20

369 58 1
                                    

"Kelihatannya ada yang makin dekat, nih..." Goda Somin saat Nari masuk ke dalam kamar setelah mandi malam. Gadis itu menggerakkan alisnya, tersenyum penuh makna ke arah Nari yang menyibukkan diri di depan cermin untuk menggunakan skincare sebelum tidur.

"Dekat apanya?" Nari bertanya retoris dengan nada yang jutek.

Somin mendecakkan lidah. Ia tidak paham dengan Nari yang hobi mengelak. Padahal seharian ini ia selalu melihat Joshua dan Nari bersama. Mulai dari mojok ngobrol berduaan di teras asrama, memasak makan siang bersama sampai makan malam pun duduknya berduaan. Entah Nari ini buta atau tidak, tapi kedekatannya dengan Joshua sudah disadari oleh semua orang di Bongseong.

"Kau pikir mataku buta!?" Seru Somin menahan emosi.

Nari mengerucutkan bibir.
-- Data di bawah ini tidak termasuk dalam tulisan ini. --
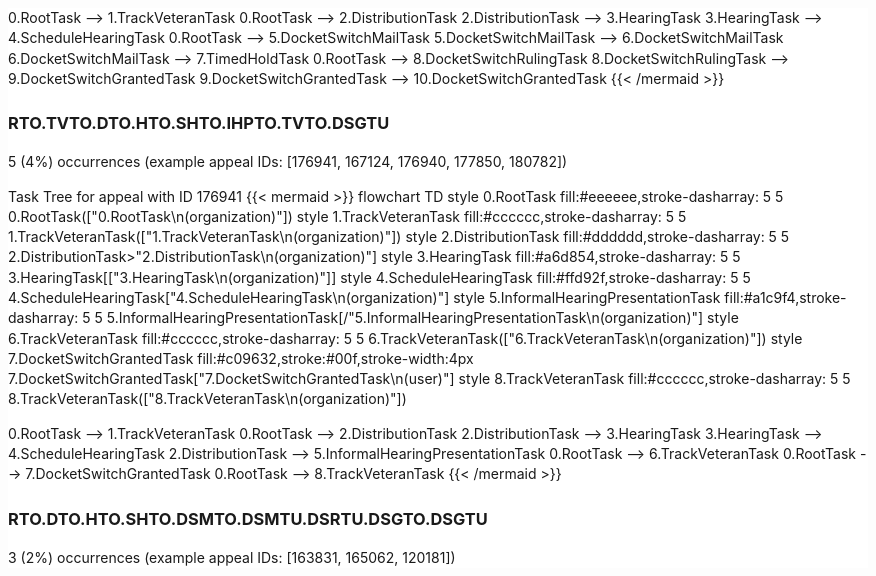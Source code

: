 0.RootTask --> 1.TrackVeteranTask
0.RootTask --> 2.DistributionTask
2.DistributionTask --> 3.HearingTask
3.HearingTask --> 4.ScheduleHearingTask
0.RootTask --> 5.DocketSwitchMailTask
5.DocketSwitchMailTask --> 6.DocketSwitchMailTask
6.DocketSwitchMailTask --> 7.TimedHoldTask
0.RootTask --> 8.DocketSwitchRulingTask
8.DocketSwitchRulingTask --> 9.DocketSwitchGrantedTask
9.DocketSwitchGrantedTask --> 10.DocketSwitchGrantedTask
{{< /mermaid >}}


### RTO.TVTO.DTO.HTO.SHTO.IHPTO.TVTO.DSGTU

5 (4%) occurrences (example appeal IDs: [176941, 167124, 176940, 177850, 180782])

Task Tree for appeal with ID 176941
{{< mermaid >}}
flowchart TD
style 0.RootTask fill:#eeeeee,stroke-dasharray: 5 5
  0.RootTask(["0.RootTask\n(organization)"])
style 1.TrackVeteranTask fill:#cccccc,stroke-dasharray: 5 5
  1.TrackVeteranTask(["1.TrackVeteranTask\n(organization)"])
style 2.DistributionTask fill:#dddddd,stroke-dasharray: 5 5
  2.DistributionTask>"2.DistributionTask\n(organization)"]
style 3.HearingTask fill:#a6d854,stroke-dasharray: 5 5
  3.HearingTask[["3.HearingTask\n(organization)"]]
style 4.ScheduleHearingTask fill:#ffd92f,stroke-dasharray: 5 5
  4.ScheduleHearingTask["4.ScheduleHearingTask\n(organization)"]
style 5.InformalHearingPresentationTask fill:#a1c9f4,stroke-dasharray: 5 5
  5.InformalHearingPresentationTask[/"5.InformalHearingPresentationTask\n(organization)"\]
style 6.TrackVeteranTask fill:#cccccc,stroke-dasharray: 5 5
  6.TrackVeteranTask(["6.TrackVeteranTask\n(organization)"])
style 7.DocketSwitchGrantedTask fill:#c09632,stroke:#00f,stroke-width:4px
  7.DocketSwitchGrantedTask["7.DocketSwitchGrantedTask\n(user)"]
style 8.TrackVeteranTask fill:#cccccc,stroke-dasharray: 5 5
  8.TrackVeteranTask(["8.TrackVeteranTask\n(organization)"])

0.RootTask --> 1.TrackVeteranTask
0.RootTask --> 2.DistributionTask
2.DistributionTask --> 3.HearingTask
3.HearingTask --> 4.ScheduleHearingTask
2.DistributionTask --> 5.InformalHearingPresentationTask
0.RootTask --> 6.TrackVeteranTask
0.RootTask --> 7.DocketSwitchGrantedTask
0.RootTask --> 8.TrackVeteranTask
{{< /mermaid >}}


### RTO.DTO.HTO.SHTO.DSMTO.DSMTU.DSRTU.DSGTO.DSGTU

3 (2%) occurrences (example appeal IDs: [163831, 165062, 120181])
Ia ingin bertanya sesuatu kepada Somin, tapi masih ragu.

"Kenapa? Mau nanya apa?" Tanya Somin sambil melongos duduk di atas kasur. Ia mendelik pada Nari yang meliriknya lewat kaca rias. Meski belum berteman lama, Somin setidaknya paham kalau Nari sedang banyak pikiran tentang perasaannya sendiri sekarang.
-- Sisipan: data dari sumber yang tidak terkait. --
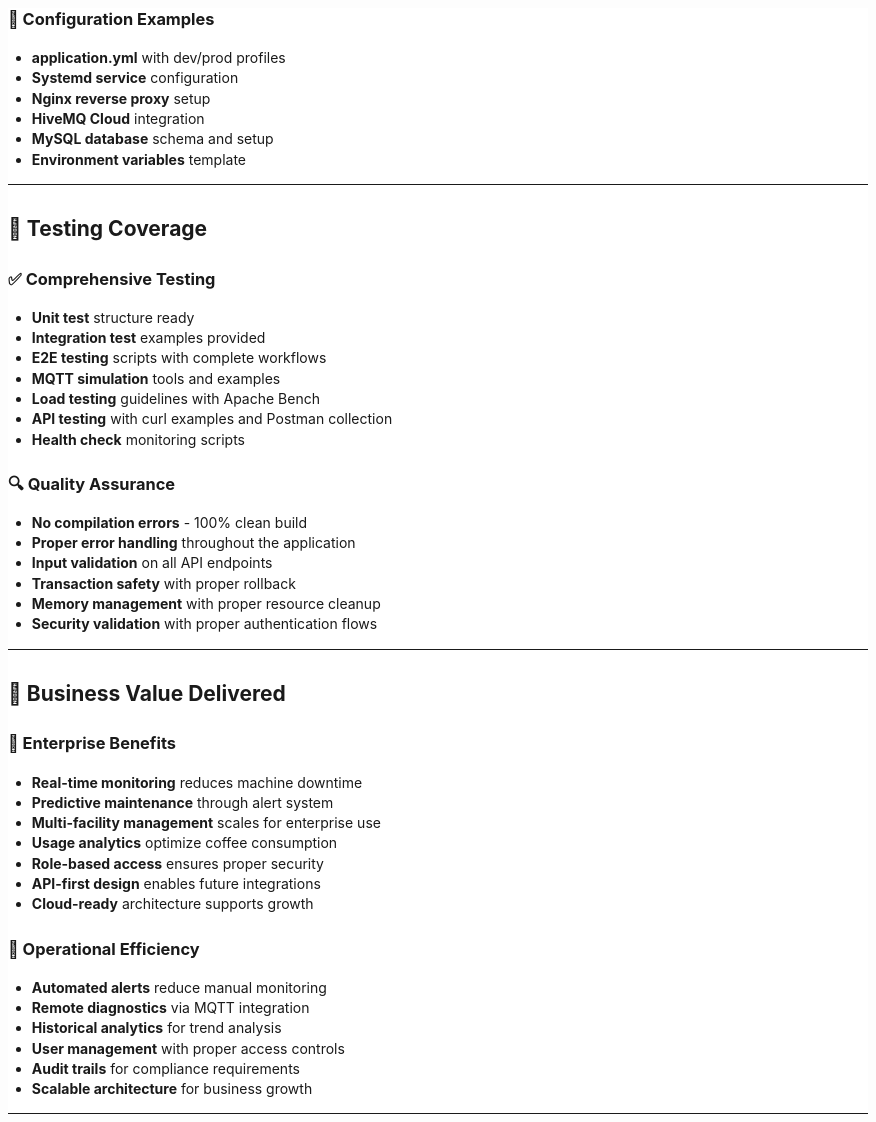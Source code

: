 ### **🔧 Configuration Examples**
- **application.yml** with dev/prod profiles
- **Systemd service** configuration
- **Nginx reverse proxy** setup
- **HiveMQ Cloud** integration
- **MySQL database** schema and setup
- **Environment variables** template

---

## 🧪 **Testing Coverage**

### **✅ Comprehensive Testing**
- **Unit test** structure ready
- **Integration test** examples provided  
- **E2E testing** scripts with complete workflows
- **MQTT simulation** tools and examples
- **Load testing** guidelines with Apache Bench
- **API testing** with curl examples and Postman collection
- **Health check** monitoring scripts

### **🔍 Quality Assurance**
- **No compilation errors** - 100% clean build
- **Proper error handling** throughout the application
- **Input validation** on all API endpoints
- **Transaction safety** with proper rollback
- **Memory management** with proper resource cleanup
- **Security validation** with proper authentication flows

---

## 🎯 **Business Value Delivered**

### **💼 Enterprise Benefits**
- **Real-time monitoring** reduces machine downtime
- **Predictive maintenance** through alert system
- **Multi-facility management** scales for enterprise use
- **Usage analytics** optimize coffee consumption
- **Role-based access** ensures proper security
- **API-first design** enables future integrations
- **Cloud-ready** architecture supports growth

### **🔄 Operational Efficiency**
- **Automated alerts** reduce manual monitoring
- **Remote diagnostics** via MQTT integration
- **Historical analytics** for trend analysis
- **User management** with proper access controls
- **Audit trails** for compliance requirements
- **Scalable architecture** for business growth

---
"Aku... bingung." Ujar Nari lirih.

"Bingung apalagi!? Kau ini bodoh atau super bodoh, sih?" Somin menghardiknya.

"Bodoh?"

Somin mendesis. "Kak Joshua ada ngomong apa sampai kau jadi bodoh begini?"

"Dia tidak ngomong apa-apa." Elak Nari sambil berbalik, kini menghadap Somin dengan tubuh yang bersandar pada meja rias. "Ini... aku yang masih ragu."

Kedua bola mata Somin berputar, ia bersidekap menghadap Nari yang menggulum bibir, tampak bimbang dengan pemikirannya sendiri. Somin tidak tahu apa yang dipikirkan sahabatnya itu, tapi ia bisa menduga kalau Nari masih ketakutan dengan masa lalunya.

"Coba saja dulu." Ungkap Somin dengan nada suara yang lebih lembut. "Aku tahu, kau masih trauma dengan masa lalu. Tapi tidak ada salahnya untuk mencoba."

"Kalau aku menunggu sampai dia ke LA, bagaimana? Aku mau lihat apakah kami masih melanjutkan komunikasi atau tidak."

"Terlalu lama!" Somin berubah galak lagi. Ia menggelengkan kepala dengan keras. "Kau mau buang-buang waktu? Kalian sudah kenal satu sama lain, kan? Bahkan kebiasaan-kebiasaan saat kalian bersama saja masih kalian lakukan! Kalian bukan orang baru yang ada di tahap PDKT, Nari!"

"Tap--"

"Aku paham. Kau pasti berpikir, kita sudah lama tidak bertemu, pasti dia berubah," Somin mendecakkan lidah setelah meniru suara Nari. Ia lalu melanjutkan, "buka matamu, Nari! Kalau dia berubah, dia tidak akan mendekatimu! Dia bahkan masih mengingat kebiasaan kalian dulu... sumpah, deh, kau harus cek mata. Mungkin kau sudah buta."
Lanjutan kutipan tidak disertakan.